Wednesday 10 March 2010

AV Festival 10: Energy

The International Festival of Electronic Arts, Music and Moving Image - the AV Festival - is currently running at venues across North East England, and last night I went to the AV Late & Live event. This was a chance to see all the exhibitions running in Sunderland as part of the Festival in one packed evening, and it was really fun. Some things I thought were better than others, inevitably, I suppose. The one I’d particularly wanted to see was really good, as expected, but a different one was unexpectedly terrific, and the hit of the night as far as I was concerned.

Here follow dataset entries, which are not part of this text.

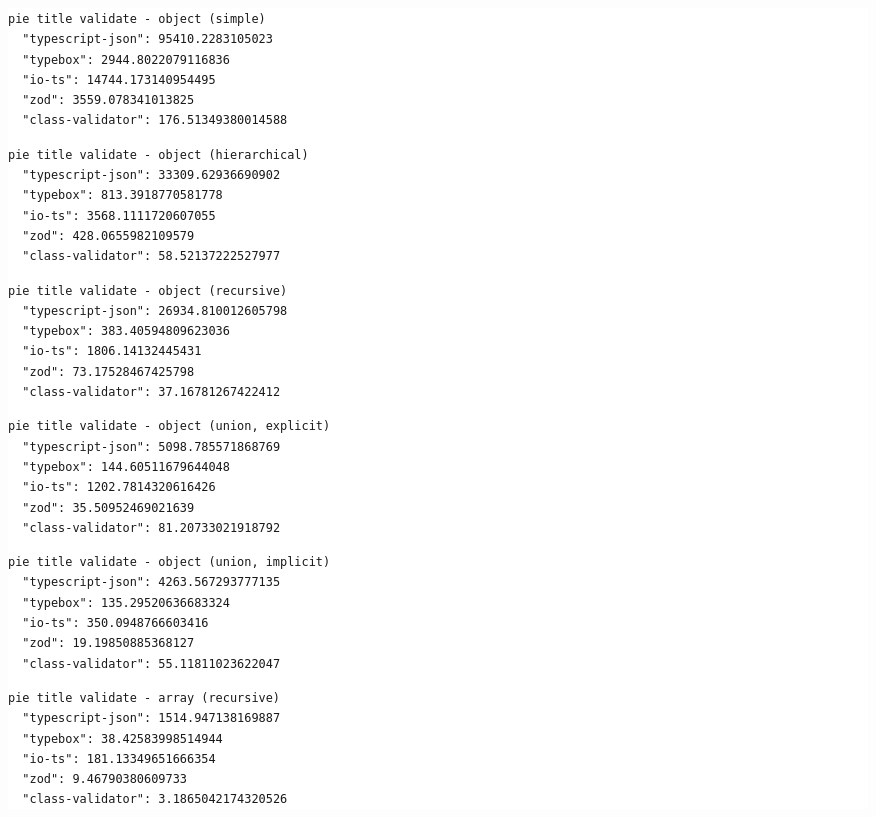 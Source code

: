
 ```mermaid
pie title validate - object (simple)
  "typescript-json": 95410.2283105023
  "typebox": 2944.8022079116836
  "io-ts": 14744.173140954495
  "zod": 3559.078341013825
  "class-validator": 176.51349380014588
```


```mermaid
pie title validate - object (hierarchical)
  "typescript-json": 33309.62936690902
  "typebox": 813.3918770581778
  "io-ts": 3568.1111720607055
  "zod": 428.0655982109579
  "class-validator": 58.52137222527977
```


```mermaid
pie title validate - object (recursive)
  "typescript-json": 26934.810012605798
  "typebox": 383.40594809623036
  "io-ts": 1806.14132445431
  "zod": 73.17528467425798
  "class-validator": 37.16781267422412
```


```mermaid
pie title validate - object (union, explicit)
  "typescript-json": 5098.785571868769
  "typebox": 144.60511679644048
  "io-ts": 1202.7814320616426
  "zod": 35.50952469021639
  "class-validator": 81.20733021918792
```


```mermaid
pie title validate - object (union, implicit)
  "typescript-json": 4263.567293777135
  "typebox": 135.29520636683324
  "io-ts": 350.0948766603416
  "zod": 19.19850885368127
  "class-validator": 55.11811023622047
```


```mermaid
pie title validate - array (recursive)
  "typescript-json": 1514.947138169887
  "typebox": 38.42583998514944
  "io-ts": 181.13349651666354
  "zod": 9.46790380609733
  "class-validator": 3.1865042174320526
```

It was very well attended, and what must have been almost a hundred of us were loaded onto buses and taken to the first venue, the Reg Vardy Gallery, to see The Jump Films by Mark Neville. According to the artist statement, these short films 'explore the relationship between performance art and documentation that survives it', but I'm afraid I didn't get it: to me, it was a man throwing himself in a pond.

I got on better with the next exhibition, at the National Glass Centre. This also features videos, in this case one of workers in a glass factory in the 1970s, a retired glass worker talking about his life recorded in the 1980s (I ran out of time and didn’t watch that one), and my favourite, a new piece entitled Glass Struggle, a silent black and white film in which the artist, Mat Fleming, made a glass hammer and sickle.

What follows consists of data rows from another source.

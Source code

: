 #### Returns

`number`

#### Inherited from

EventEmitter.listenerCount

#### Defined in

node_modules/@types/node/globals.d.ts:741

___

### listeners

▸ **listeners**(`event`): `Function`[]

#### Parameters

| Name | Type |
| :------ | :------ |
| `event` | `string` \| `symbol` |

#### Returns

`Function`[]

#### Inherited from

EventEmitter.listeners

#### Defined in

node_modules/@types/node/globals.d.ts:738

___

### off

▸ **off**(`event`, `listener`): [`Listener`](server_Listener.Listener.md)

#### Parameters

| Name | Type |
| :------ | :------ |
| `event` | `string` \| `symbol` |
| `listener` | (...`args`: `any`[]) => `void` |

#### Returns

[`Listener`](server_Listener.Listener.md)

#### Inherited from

The resulting items were also on display, and whatever your political leanings, they did look beautiful.

We then headed back to the city centre, and a sound and video sculpture based on wind turbines, Wind Phase, by the American artist Bill Fontana at The Place. I attended a talk he gave last summer where he discussed his work and gave hints about this new piece, so it was good to find out how it ended.

Next to the highlight of the evening, in the semi-derelict Athenaeum Building, above the Pilgrim pub. This was entitled Incandescent, by an artist collective called SDNA, and consisted of a ring of light bulbs hanging from the ceiling.

This was equipped with sensors, so how many of the bulbs lit up depended on how close people got; the closer we went, the more lit up. If we got too close, a bulb fell down a chute in the centre and smashed, while a brief video of bulbs suddenly played in the background. This may not sound much, but it was great! It was really effective in the space, and I l0ved it, as I think did everyone else. There was a cheer every time a bulb smashed!

We then went to the Northern Gallery for Contemporary Art, and the Semiconductor video installation, which is what I’d mainly gone for. I do like their work, and I wasn’t disappointed; they were showing Magnetic Movie, my favourite of their short films, and which I’ve only seen in a low-res online version before, so it was good to see it in a decent setting.

Finally, to the Winter Gardens, for Buddha Machines, by Simon Fisher Turner. This is a series of small music players concealed amongst the plants in the Gardens, playing musical and ambient sound loops.

I think this could have been very effective, but unfortunately there was a lot of talking over the top of it, which spoiled the effect somewhat, which was a shame.

It was a terrific evening, which I thoroughly enjoyed. If you're in the area and would like to see any of these events or any of the others in the Festival you need to be quick: it's on until this Sunday, 14 March.